While many businesses are still debating when to electrify their vehicles, one corner of the leisure industry has already run the experiment at scale. Golf clubs, resorts and holiday parks began swapping petrol buggies for electric fleets years ago, and the operating data now offers a clear lesson for any operator weighing up the switch.
Running costs fall fast
The headline saving is fuel. Charging an electric buggy costs a small fraction of what a petrol equivalent burns over the same distance, and prices at the plug are far more stable than prices at the pump. The bigger surprise for most operators is maintenance.
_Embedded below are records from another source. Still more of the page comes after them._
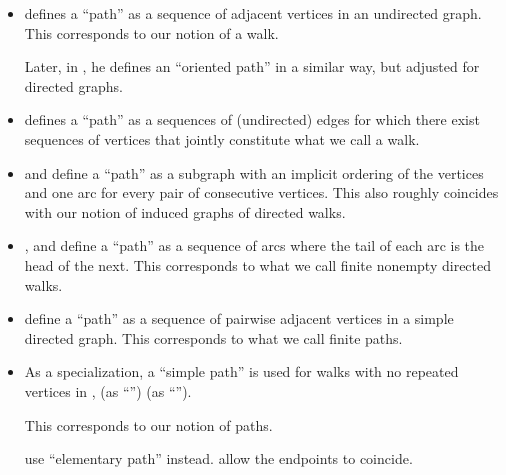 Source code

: \begin{remark}
\begin{thmenum}
\begin{itemize}
      \Textcite[191]{Erickson2019Algorithms} also uses this definition, however his notion of walk is different --- see above.

      \item \Textcite[363]{Knuth1997ArtVol1} defines a \enquote{path} as a sequence of adjacent vertices in an undirected graph. This corresponds to our notion of a walk.

      Later, in \cite[373]{Knuth1997ArtVol1}, he defines an \enquote{oriented path} in a similar way, but adjusted for directed graphs.

      \item \Textcite[def. 10.4.1]{Rosen2019DiscreteMathematics} defines a \enquote{path} as a sequences of (undirected) edges for which there exist sequences of vertices that jointly constitute what we call a walk.

      \item \Textcite[6]{Diestel2017GraphTheory} and \textcite[4]{Bollobás1998ModernGraphTheory} define a \enquote{path} as a subgraph with an implicit ordering of the vertices and one arc for every pair of consecutive vertices. This also roughly coincides with our notion of induced graphs of directed walks.

      \item \Textcite[def. 1.1.3]{Knauer2019AlgebraicGraphTheory}, \textcite[13]{GondranMinoux1984GraphsAndAlgorithms} and \textcite[11]{Мирчев2001Графи} define a \enquote{path} as a sequence of arcs where the tail of each arc is the head of the next. This corresponds to what we call finite nonempty directed walks.

      \item \Textcite[278]{БелоусовТкачёв2004ДискретнаяМатематика} define a \enquote{path} as a sequence of pairwise adjacent vertices in a simple directed graph. This corresponds to what we call finite paths.

      \item As a specialization, a \enquote{simple path} is used for walks with no repeated vertices in
      \cite[def. 1.1.3]{Knauer2019AlgebraicGraphTheory},
      \cite[279]{БелоусовТкачёв2004ДискретнаяМатематика} (as \enquote{})
      \cite[11]{Мирчев2001Графи} (as \enquote{}).

      This corresponds to our notion of paths.

      \Textcite[32]{GondranMinoux1984GraphsAndAlgorithms} use \enquote{elementary path} instead. \Textcite[279]{БелоусовТкачёв2004ДискретнаяМатематика} allow the endpoints to coincide.


\end{itemize}
\end{thmenum}
\end{remark}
Electric drivetrains have far fewer moving parts: no oil changes, air filters, spark plugs or exhausts, so servicing is simpler, cheaper and less frequent. That reliability compounds over a fleet of ten or twenty vehicles into a meaningful line on the P&L.
Uptime is revenue
For golf clubs and resorts, buggy hire is a genuine profit line rather than a cost centre, which means every hour a vehicle spends off the course awaiting parts is lost income. Modern lithium-powered electric golf buggies charge quickly enough to be topped up between bookings, so a smaller, better-utilised electric fleet can generate the same hire revenue as a larger petrol one, with less capital tied up in machines sitting idle.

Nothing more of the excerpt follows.